С целью максимального изъятия продуктов питания в управах появились так называемые «заготовители». Официально они занимались закупкой в деревнях продовольствия для городского населения. Расплачивались «заготовители» не деньгами, а специальными бонами на определенные суммы. Предполагалось, что лица, сдавшие продукты, смогут по этим бонам приобрести в городских магазинах военно-хозяйственной инспекции необходимые товары народного потребления: одежду, махорку, спички, стекло, женское и детское белье. На практике это выливалось в очередной обман. Сельскохозяйственные продукты отправлялись в Германию, а в магазинах цены были выше рыночных. Затем товары в них вообще перестали продаваться русскому населению.
28 июля 1941 года министр гитлеровского рейха Тодт издал приказ об использовании в оккупированных областях русских рабочих на самых тяжелых работах и о запрещении оплаты их труда. В приказе говорилось: «На русской территории действуют другие правила использования рабочей силы, чем в Западной Европе. Использование рабочей силы нужно главным образом осуществлять в порядке трудовой и гужевой повинности без вознаграждения».
Однако зарплату на оккупированных территориях местному населению гитлеровцы все же платили, в первую очередь работникам коллаборационистских администраций; кстати сказать, была она довольно невысокой. В Курске, к примеру, месячное содержание бургомистра составляло 1500 рублей. Заработная плата мелких служащих колебалась от 300 до 700 рублей. Полицейский в оккупированном Ржеве получал 200 рублей (плюс паек). В Смоленской области зарплата волостных старшин составляла 400 рублей, писарей — 250, полицейских — 250 рублей. Правда, такая небольшая зарплата зачастую с лихвой компенсировалась с помощью взяток и поборов с населения.
Особым вниманием немцев пользовались журналисты и писатели как возможные пропагандисты «нового порядка», а также печатники. Значительная часть полиграфического оборудования осталась на территории врага и была им использована.
Так, в Смоленске типография, которая находилась в ведении городской управы, начала свою работу 12 августа 1942 года. Работающие там получали достаточно большое для оккупированной территории жалованье: от 450 до 1200 рублей в месяц. Первоначально она обслуживала нужды коллаборационистской администрации. В ней печатались различные бланки, квитанции, распоряжения, объявления. В типографии на различных должностях работали свыше 200 русских сотрудников.
Согласно официальной установке немецких властей, заработная плата на производстве и рыночные цены должны были остаться на уровне, существовавшем до оккупации. Действительность же была совсем иной.

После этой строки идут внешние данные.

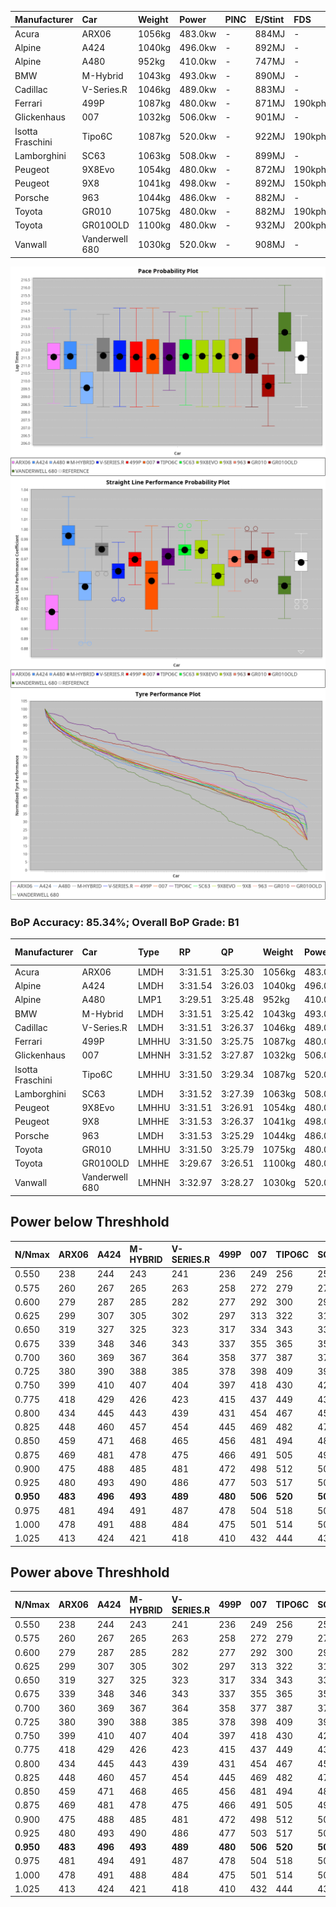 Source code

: | Manufacturer     | Car            | Weight | Power   | PINC    | E/Stint | FDS     |
|:-|:-|:-|:-|:-|:-|:-|
| Acura            | ARX06          | 1056kg | 483.0kw |    -    | 884MJ   |    -    |
| Alpine           | A424           | 1040kg | 496.0kw |    -    | 892MJ   |    -    |
| Alpine           | A480           | 952kg  | 410.0kw |    -    | 747MJ   |    -    |
| BMW              | M-Hybrid       | 1043kg | 493.0kw |    -    | 890MJ   |    -    |
| Cadillac         | V-Series.R     | 1046kg | 489.0kw |    -    | 883MJ   |    -    |
| Ferrari          | 499P           | 1087kg | 480.0kw |    -    | 871MJ   | 190kph  |
| Glickenhaus      | 007            | 1032kg | 506.0kw |    -    | 901MJ   |    -    |
| Isotta Fraschini | Tipo6C         | 1087kg | 520.0kw |    -    | 922MJ   | 190kph  |
| Lamborghini      | SC63           | 1063kg | 508.0kw |    -    | 899MJ   |    -    |
| Peugeot          | 9X8Evo         | 1054kg | 480.0kw |    -    | 872MJ   | 190kph  |
| Peugeot          | 9X8            | 1041kg | 498.0kw |    -    | 892MJ   | 150kph  |
| Porsche          | 963            | 1044kg | 486.0kw |    -    | 882MJ   |    -    |
| Toyota           | GR010          | 1075kg | 480.0kw |    -    | 882MJ   | 190kph  |
| Toyota           | GR010OLD       | 1100kg | 480.0kw |    -    | 932MJ   | 200kph  |
| Vanwall          | Vanderwell 680 | 1030kg | 520.0kw |    -    | 908MJ   |    -    |

![PACECHART](./IMG/AUTO.png)
![STRAIGHTLINEPERFORMANCECHART](./IMG/AUTO_sp.png)
![TYREPERFORMANCECHART](./IMG/AUTO_tw.png)

### BoP Accuracy: 85.34%; Overall BoP Grade: B1
| Manufacturer     | Car            | Type  | RP      | QP      | Weight | Power¹  | Threshhold | PINC    | Power²   | E/Stint | AVG Vmax  | FDS     | RDLC | L/Stint | BOP-Grade | Model Accuracy | Model Points | Match%  | SimDiff |
|:-|:-|:-|:-|:-|:-|:-|:-|:-|:-|:-|:-|:-|:-|:-|:-|:-|:-|:-|:-|
| Acura            | ARX06          | LMDH  | 3:31.51 | 3:25.30 | 1056kg | 483.0kw | 0.0kph     |    -    | 483.00kw |  884MJ  | 316.22kph |    -    | 1.01 | 12      | +B2       | 100.00%        | 996          | 80.70%  | #       |
| Alpine           | A424           | LMDH  | 3:31.54 | 3:26.03 | 1040kg | 496.0kw | 0.0kph     |    -    | 496.00kw |  892MJ  | 331.68kph |    -    | 1.01 | 12      | +A2       | 99.61%         | 762          | 94.62%  | #       |
| Alpine           | A480           | LMP1  | 3:29.51 | 3:25.48 |  952kg | 410.0kw | 0.0kph     |    -    | 410.00kw |  747MJ  | 318.32kph |    -    | 0.97 | 11      | -E2       | 100.00%        | 1173         | 51.05%  | #       |
| BMW              | M-Hybrid       | LMDH  | 3:31.51 | 3:25.42 | 1043kg | 493.0kw | 0.0kph     |    -    | 493.00kw |  890MJ  | 328.69kph |    -    | 1.01 | 12      | ~A1       | 100.00%        | 1826         | 100.00% | #       |
| Cadillac         | V-Series.R     | LMDH  | 3:31.51 | 3:26.37 | 1046kg | 489.0kw | 0.0kph     |    -    | 489.00kw |  883MJ  | 324.39kph |    -    | 1.01 | 12      | ~A1       | 99.00%         | 3184         | 97.09%  | #       |
| Ferrari          | 499P           | LMHHU | 3:31.50 | 3:25.75 | 1087kg | 480.0kw | 0.0kph     |    -    | 480.00kw |  871MJ  | 323.05kph | 190kph  | 1.01 | 12      | ~A1       | 98.07%         | 3550         | 100.00% | #       |
| Glickenhaus      | 007            | LMHNH | 3:31.52 | 3:27.87 | 1032kg | 506.0kw | 0.0kph     |    -    | 506.00kw |  901MJ  | 325.63kph |    -    | 0.97 | 12      | +A2       | 94.48%         | 2311         | 94.88%  | #       |
| Isotta Fraschini | Tipo6C         | LMHHU | 3:31.50 | 3:29.34 | 1087kg | 520.0kw | 0.0kph     |    -    | 520.00kw |  922MJ  | 328.49kph | 190kph  | 1.01 | 12      | +D2       | 96.81%         | 91           | 62.28%  | #       |
| Lamborghini      | SC63           | LMDH  | 3:31.52 | 3:27.39 | 1063kg | 508.0kw | 0.0kph     |    -    | 508.00kw |  899MJ  | 329.00kph |    -    | 1.02 | 12      | ~A1       | 100.00%        | 529          | 97.04%  | #       |
| Peugeot          | 9X8Evo         | LMHHU | 3:31.51 | 3:26.91 | 1054kg | 480.0kw | 0.0kph     |    -    | 480.00kw |  872MJ  | 326.45kph | 190kph  | 1.00 | 12      | +A2       | 99.21%         | 377          | 90.77%  | #       |
| Peugeot          | 9X8            | LMHHE | 3:31.53 | 3:26.37 | 1041kg | 498.0kw | 0.0kph     |    -    | 498.00kw |  892MJ  | 324.96kph | 150kph  | 1.02 | 12      | ~A1       | 99.52%         | 4561         | 100.00% | #       |
| Porsche          | 963            | LMDH  | 3:31.53 | 3:25.29 | 1044kg | 486.0kw | 0.0kph     |    -    | 486.00kw |  882MJ  | 326.26kph |    -    | 1.01 | 12      | ~A1       | 99.96%         | 10176        | 100.00% | #       |
| Toyota           | GR010          | LMHHU | 3:31.50 | 3:25.79 | 1075kg | 480.0kw | 0.0kph     |    -    | 480.00kw |  882MJ  | 323.87kph | 190kph  | 1.01 | 12      | ~A1       | 99.95%         | 5509         | 100.00% | #       |
| Toyota           | GR010OLD       | LMHHE | 3:29.67 | 3:26.51 | 1100kg | 480.0kw | 0.0kph     |    -    | 480.00kw |  932MJ  | 323.55kph | 200kph  | 0.98 | 12      | -Ω1       | 100.00%        | 351          | 37.16%  | #       |
| Vanwall          | Vanderwell 680 | LMHNH | 3:32.97 | 3:28.27 | 1030kg | 520.0kw | 0.0kph     |    -    | 520.00kw |  908MJ  | 326.50kph |    -    | 1.01 | 12      | +C2       | 99.23%         | 387          | 74.50%  | #       |

## Power below Threshhold
| N/Nmax    | ARX06   | A424    | M-HYBRID | V-SERIES.R | 499P    | 007     | TIPO6C  | SC63    | 9X8EVO  | 9X8     | 963     | GR010   | GR010OLD | VANDERWELL 680 | ​     | RPM      | A480    |
|:-|:-|:-|:-|:-|:-|:-|:-|:-|:-|:-|:-|:-|:-|:-|:-|:-|:-|
|  0.550    |  238    |  244    |  243     |  241       |  236    |  249    |  256    |  250    |  236    |  245    |  239    |  236    |  236     |  256           |  ​    |   --     |   -     |
|  0.575    |  260    |  267    |  265     |  263       |  258    |  272    |  279    |  273    |  258    |  268    |  261    |  258    |  258     |  279           |  ​    |   --     |   -     |
|  0.600    |  279    |  287    |  285     |  282       |  277    |  292    |  300    |  293    |  277    |  288    |  281    |  277    |  277     |  300           |  ​    |   --     |   -     |
|  0.625    |  299    |  307    |  305     |  302       |  297    |  313    |  322    |  314    |  297    |  308    |  301    |  297    |  297     |  322           |  ​    |   --     |   -     |
|  0.650    |  319    |  327    |  325     |  323       |  317    |  334    |  343    |  335    |  317    |  329    |  321    |  317    |  317     |  343           |  ​    |   --     |   -     |
|  0.675    |  339    |  348    |  346     |  343       |  337    |  355    |  365    |  357    |  337    |  350    |  341    |  337    |  337     |  365           |  ​    |   --     |   -     |
|  0.700    |  360    |  369    |  367     |  364       |  358    |  377    |  387    |  378    |  358    |  371    |  362    |  358    |  358     |  387           |  ​    |   --     |   -     |
|  0.725    |  380    |  390    |  388     |  385       |  378    |  398    |  409    |  399    |  378    |  392    |  383    |  378    |  378     |  409           |  ​    |   --     |   -     |
|  0.750    |  399    |  410    |  407     |  404       |  397    |  418    |  430    |  420    |  397    |  411    |  402    |  397    |  397     |  430           |  ​    |   --     |   -     |
|  0.775    |  418    |  429    |  426     |  423       |  415    |  437    |  449    |  439    |  415    |  430    |  420    |  415    |  415     |  449           |  ​    |  5000    |  241    |
|  0.800    |  434    |  445    |  443     |  439       |  431    |  454    |  467    |  456    |  431    |  447    |  436    |  431    |  431     |  467           |  ​    |  5500    |  284    |
|  0.825    |  448    |  460    |  457     |  454       |  445    |  469    |  482    |  471    |  445    |  462    |  451    |  445    |  445     |  482           |  ​    |  6000    |  318    |
|  0.850    |  459    |  471    |  468     |  465       |  456    |  481    |  494    |  483    |  456    |  473    |  462    |  456    |  456     |  494           |  ​    |  6500    |  359    |
|  0.875    |  469    |  481    |  478     |  475       |  466    |  491    |  505    |  493    |  466    |  483    |  472    |  466    |  466     |  505           |  ​    |  7000    |  401    |
|  0.900    |  475    |  488    |  485     |  481       |  472    |  498    |  512    |  500    |  472    |  490    |  478    |  472    |  472     |  512           |  ​    |  7500    |  411    |
|  0.925    |  480    |  493    |  490     |  486       |  477    |  503    |  517    |  505    |  477    |  495    |  483    |  477    |  477     |  517           |  ​    |  8000    |  407    |
| **0.950** | **483** | **496** | **493**  | **489**    | **480** | **506** | **520** | **508** | **480** | **498** | **486** | **480** | **480**  | **520**        | **​** | **8500** | **410** |
|  0.975    |  481    |  494    |  491     |  487       |  478    |  504    |  518    |  506    |  478    |  496    |  484    |  478    |  478     |  518           |  ​    |  9000    |  205    |
|  1.000    |  478    |  491    |  488     |  484       |  475    |  501    |  514    |  503    |  475    |  493    |  481    |  475    |  475     |  514           |  ​    |   --     |   -     |
|  1.025    |  413    |  424    |  421     |  418       |  410    |  432    |  444    |  434    |  410    |  425    |  415    |  410    |  410     |  444           |  ​    |   --     |   -     |

## Power above Threshhold
| N/Nmax    | ARX06   | A424    | M-HYBRID | V-SERIES.R | 499P    | 007     | TIPO6C  | SC63    | 9X8EVO  | 9X8     | 963     | GR010   | GR010OLD | VANDERWELL 680 | ​     | RPM      | A480    |
|:-|:-|:-|:-|:-|:-|:-|:-|:-|:-|:-|:-|:-|:-|:-|:-|:-|:-|
|  0.550    |  238    |  244    |  243     |  241       |  236    |  249    |  256    |  250    |  236    |  245    |  239    |  236    |  236     |  256           |  ​    |   --     |   -     |
|  0.575    |  260    |  267    |  265     |  263       |  258    |  272    |  279    |  273    |  258    |  268    |  261    |  258    |  258     |  279           |  ​    |   --     |   -     |
|  0.600    |  279    |  287    |  285     |  282       |  277    |  292    |  300    |  293    |  277    |  288    |  281    |  277    |  277     |  300           |  ​    |   --     |   -     |
|  0.625    |  299    |  307    |  305     |  302       |  297    |  313    |  322    |  314    |  297    |  308    |  301    |  297    |  297     |  322           |  ​    |   --     |   -     |
|  0.650    |  319    |  327    |  325     |  323       |  317    |  334    |  343    |  335    |  317    |  329    |  321    |  317    |  317     |  343           |  ​    |   --     |   -     |
|  0.675    |  339    |  348    |  346     |  343       |  337    |  355    |  365    |  357    |  337    |  350    |  341    |  337    |  337     |  365           |  ​    |   --     |   -     |
|  0.700    |  360    |  369    |  367     |  364       |  358    |  377    |  387    |  378    |  358    |  371    |  362    |  358    |  358     |  387           |  ​    |   --     |   -     |
|  0.725    |  380    |  390    |  388     |  385       |  378    |  398    |  409    |  399    |  378    |  392    |  383    |  378    |  378     |  409           |  ​    |   --     |   -     |
|  0.750    |  399    |  410    |  407     |  404       |  397    |  418    |  430    |  420    |  397    |  411    |  402    |  397    |  397     |  430           |  ​    |   --     |   -     |
|  0.775    |  418    |  429    |  426     |  423       |  415    |  437    |  449    |  439    |  415    |  430    |  420    |  415    |  415     |  449           |  ​    |  5000    |  241    |
|  0.800    |  434    |  445    |  443     |  439       |  431    |  454    |  467    |  456    |  431    |  447    |  436    |  431    |  431     |  467           |  ​    |  5500    |  284    |
|  0.825    |  448    |  460    |  457     |  454       |  445    |  469    |  482    |  471    |  445    |  462    |  451    |  445    |  445     |  482           |  ​    |  6000    |  318    |
|  0.850    |  459    |  471    |  468     |  465       |  456    |  481    |  494    |  483    |  456    |  473    |  462    |  456    |  456     |  494           |  ​    |  6500    |  359    |
|  0.875    |  469    |  481    |  478     |  475       |  466    |  491    |  505    |  493    |  466    |  483    |  472    |  466    |  466     |  505           |  ​    |  7000    |  401    |
|  0.900    |  475    |  488    |  485     |  481       |  472    |  498    |  512    |  500    |  472    |  490    |  478    |  472    |  472     |  512           |  ​    |  7500    |  411    |
|  0.925    |  480    |  493    |  490     |  486       |  477    |  503    |  517    |  505    |  477    |  495    |  483    |  477    |  477     |  517           |  ​    |  8000    |  407    |
| **0.950** | **483** | **496** | **493**  | **489**    | **480** | **506** | **520** | **508** | **480** | **498** | **486** | **480** | **480**  | **520**        | **​** | **8500** | **410** |
|  0.975    |  481    |  494    |  491     |  487       |  478    |  504    |  518    |  506    |  478    |  496    |  484    |  478    |  478     |  518           |  ​    |  9000    |  205    |
|  1.000    |  478    |  491    |  488     |  484       |  475    |  501    |  514    |  503    |  475    |  493    |  481    |  475    |  475     |  514           |  ​    |   --     |   -     |
|  1.025    |  413    |  424    |  421     |  418       |  410    |  432    |  444    |  434    |  410    |  425    |  415    |  410    |  410     |  444           |  ​    |   --     |   -     |
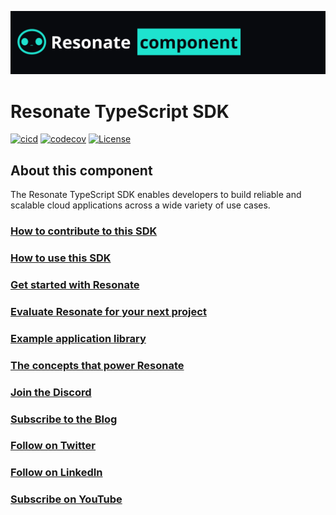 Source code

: ![resonate component banner](/assets/resonate-component.png)

# Resonate TypeScript SDK

[![cicd](https://github.com/resonatehq/resonate-sdk-ts/actions/workflows/cicd.yaml/badge.svg)](https://github.com/resonatehq/resonate-sdk-ts/actions/workflows/cicd.yaml)
[![codecov](https://codecov.io/gh/resonatehq/resonate-sdk-ts/branch/main/graph/badge.svg)](https://codecov.io/gh/resonatehq/resonate-sdk-ts)
[![License](https://img.shields.io/badge/License-Apache_2.0-blue.svg)](https://opensource.org/licenses/Apache-2.0)

## About this component

The Resonate TypeScript SDK enables developers to build reliable and scalable cloud applications across a wide variety of use cases.

### [How to contribute to this SDK](./CONTRIBUTING.md)

### [How to use this SDK](https://docs.resonatehq.io/develop/typescript)

### [Get started with Resonate](https://docs.resonatehq.io/get-started/)

### [Evaluate Resonate for your next project](https://docs.resonatehq.io/evaluate/)

### [Example application library](https://github.com/resonatehq-examples)

### [The concepts that power Resonate](https://www.distributed-async-await.io/)

### [Join the Discord](https://resonatehq.io/discord)

### [Subscribe to the Blog](https://journal.resonatehq.io/subscribe)

### [Follow on Twitter](https://twitter.com/resonatehqio)

### [Follow on LinkedIn](https://www.linkedin.com/company/resonatehqio)

### [Subscribe on YouTube](https://www.youtube.com/@resonatehqio)
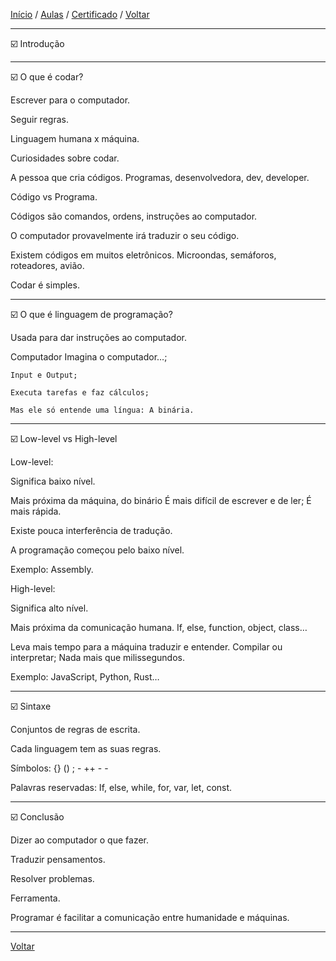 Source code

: [Início](https://github.com/Thalyalm/rocketseat-trilha-conectar) /
[Aulas](https://github.com/Thalyalm/rocketseat-trilha-conectar/tree/main/aulas) /
[Certificado](https://github.com/Thalyalm/rocketseat-trilha-conectar/tree/main/certificado/certificado-trilha-conectar.pdf) /
[Voltar](https://github.com/Thalyalm/rocketseat-trilha-conectar/tree/main/aulas/linguagem-de-programacao)

---

:ballot_box_with_check: Introdução

---

:ballot_box_with_check: O que é codar?

Escrever para o computador.

Seguir regras.

Linguagem humana x máquina.

Curiosidades sobre codar.

A pessoa que cria códigos.
    Programas, desenvolvedora, dev, developer.

Código vs Programa.

Códigos são comandos, ordens, instruções ao computador.

O computador provavelmente irá traduzir o seu código.

Existem códigos em muitos eletrônicos.
    Microondas, semáforos, roteadores, avião.

Codar é simples.

---

:ballot_box_with_check: O que é linguagem de programação?

Usada para dar instruções ao computador.

Computador
    Imagina o computador…;

    Input e Output;

    Executa tarefas e faz cálculos;

    Mas ele só entende uma língua: A binária.

---

:ballot_box_with_check: Low-level vs High-level

Low-level:

Significa baixo nível.

Mais próxima da máquina, do binário
    É mais difícil de escrever e de ler;
    É mais rápida.

Existe pouca interferência de tradução.

A programação começou pelo baixo nível.

Exemplo:
    Assembly.

High-level:

Significa alto nível.

Mais próxima da comunicação humana.
    If, else, function, object, class…

Leva mais tempo para a máquina traduzir e entender.
    Compilar ou interpretar;
    Nada mais que milissegundos.

Exemplo:
	JavaScript, Python, Rust…

---

:ballot_box_with_check: Sintaxe

Conjuntos de regras de escrita.

Cada linguagem tem as suas regras.
 
Símbolos:
    {} () ; - ++  - -

Palavras reservadas:
    If, else, while, for, var, let, const.

---

:ballot_box_with_check: Conclusão

Dizer ao computador o que fazer.

Traduzir pensamentos.

Resolver problemas.

Ferramenta.

Programar é facilitar a comunicação entre humanidade e máquinas.

---

[Voltar](https://github.com/Thalyalm/rocketseat-trilha-conectar/tree/main/aulas/linguagem-de-programacao) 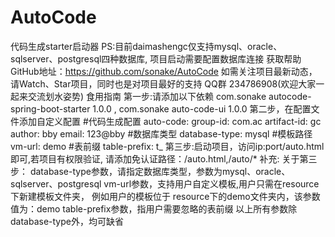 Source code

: # AutoCode
代码生成starter启动器
PS:目前daimashengc仅支持mysql、oracle、sqlserver、postgresql四种数据库, 项目启动需要配置数据库连接
   获取帮助
GitHub地址：https://github.com/sonake/AutoCode
如需关注项目最新动态，请Watch、Star项目，同时也是对项目最好的支持
   QQ群
234786908(欢迎大家一起来交流划水姿势)
   食用指南
第一步:请添加以下依赖 com.sonake autocode-spring-boot-starter 1.0.0 , com.sonake auto-code-ui 1.0.0
第二步，在配置文件添加自定义配置
#代码生成配置
auto-code:
  group-id: com.ac
  artifact-id: gc
  author: bby
  email: 123@bby
  #数据库类型
  database-type: mysql
  #模板路径
  vm-url: demo
  #表前缀
  table-prefix: t_
第三步:启动项目，访问ip:port/auto.html即可,若项目有权限验证, 请添加免认证路径：/auto.html,/auto/*
补充: 关于第三步： database-type参数，请指定数据库类型，参数为mysql、oracle、sqlserver、postgresql vm-url参数，支持用户自定义模板,用户只需在resource下新建模板文件夹， 例如用户的模板位于 resource下的demo文件夹内，该参数值为：demo table-prefix参数，指用户需要忽略的表前缀 以上所有参数除database-type外，均可缺省
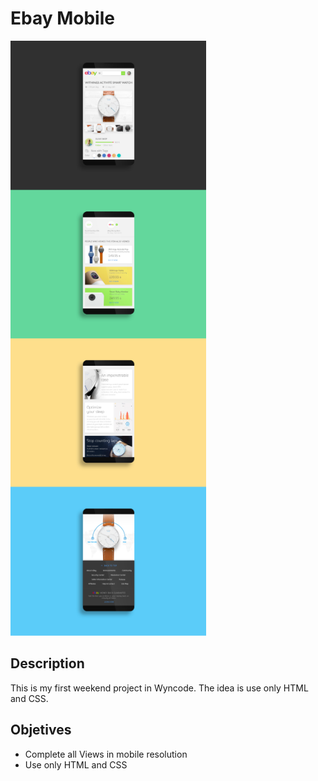 # Ebay Mobile

![Views](./img/views.png)

## Description
This is my first weekend project in Wyncode. The idea is use only HTML and CSS.

## Objetives
* Complete all Views in mobile resolution
* Use only HTML and CSS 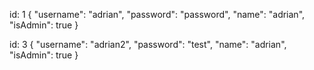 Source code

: id: 1
{ 
	"username": "adrian",
	"password": "password",
	"name": "adrian",
	"isAdmin": true
}

id: 3
{ 
	"username": "adrian2",
	"password": "test",
	"name": "adrian",
	"isAdmin": true
}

В оккупированной Белоруссии зарплата большинства рабочих составляла от 200 до 400 рублей, высококвалифицированных — до 800 рублей в месяц, а директор завода «Металлист» в Борисове Поленчук получал 2500 рублей. Но даже этих денег не хватало на пропитание. Ведь на базаре пуд муки стоил 1000–1500 рублей, пуд картофеля — 500–700 рублей, литр молока — 30–40 рублей, яйца — 120–150 рублей за десяток, табак — 150 за 50-граммовую пачку, воз дров — 300–400, сахарин — 40 за 100 таблеток, поношенные туфли — 1500–2000, шерстяные брюки — 300–1000 рублей. Выручали только продовольственные пайки, повышенные для особо ценных работников, для служащих администрации и полицейских. Но подавляющее большинство трудившихся на предприятиях или в открытых немцами школах и больницах жили впроголодь. Некоторым помогали огороды.
Цены на продукты и другие необходимые для жизнеобеспечения товары все время поднимались. По данным Смоленской городской управы, за год, с лета 1942 года по лето 1943 года, цены на рынках Смоленска выросли на хлеб в четыре раза, на сало — в два с половиной, на туфли детские — в два, на мужское пальто — в пять раз.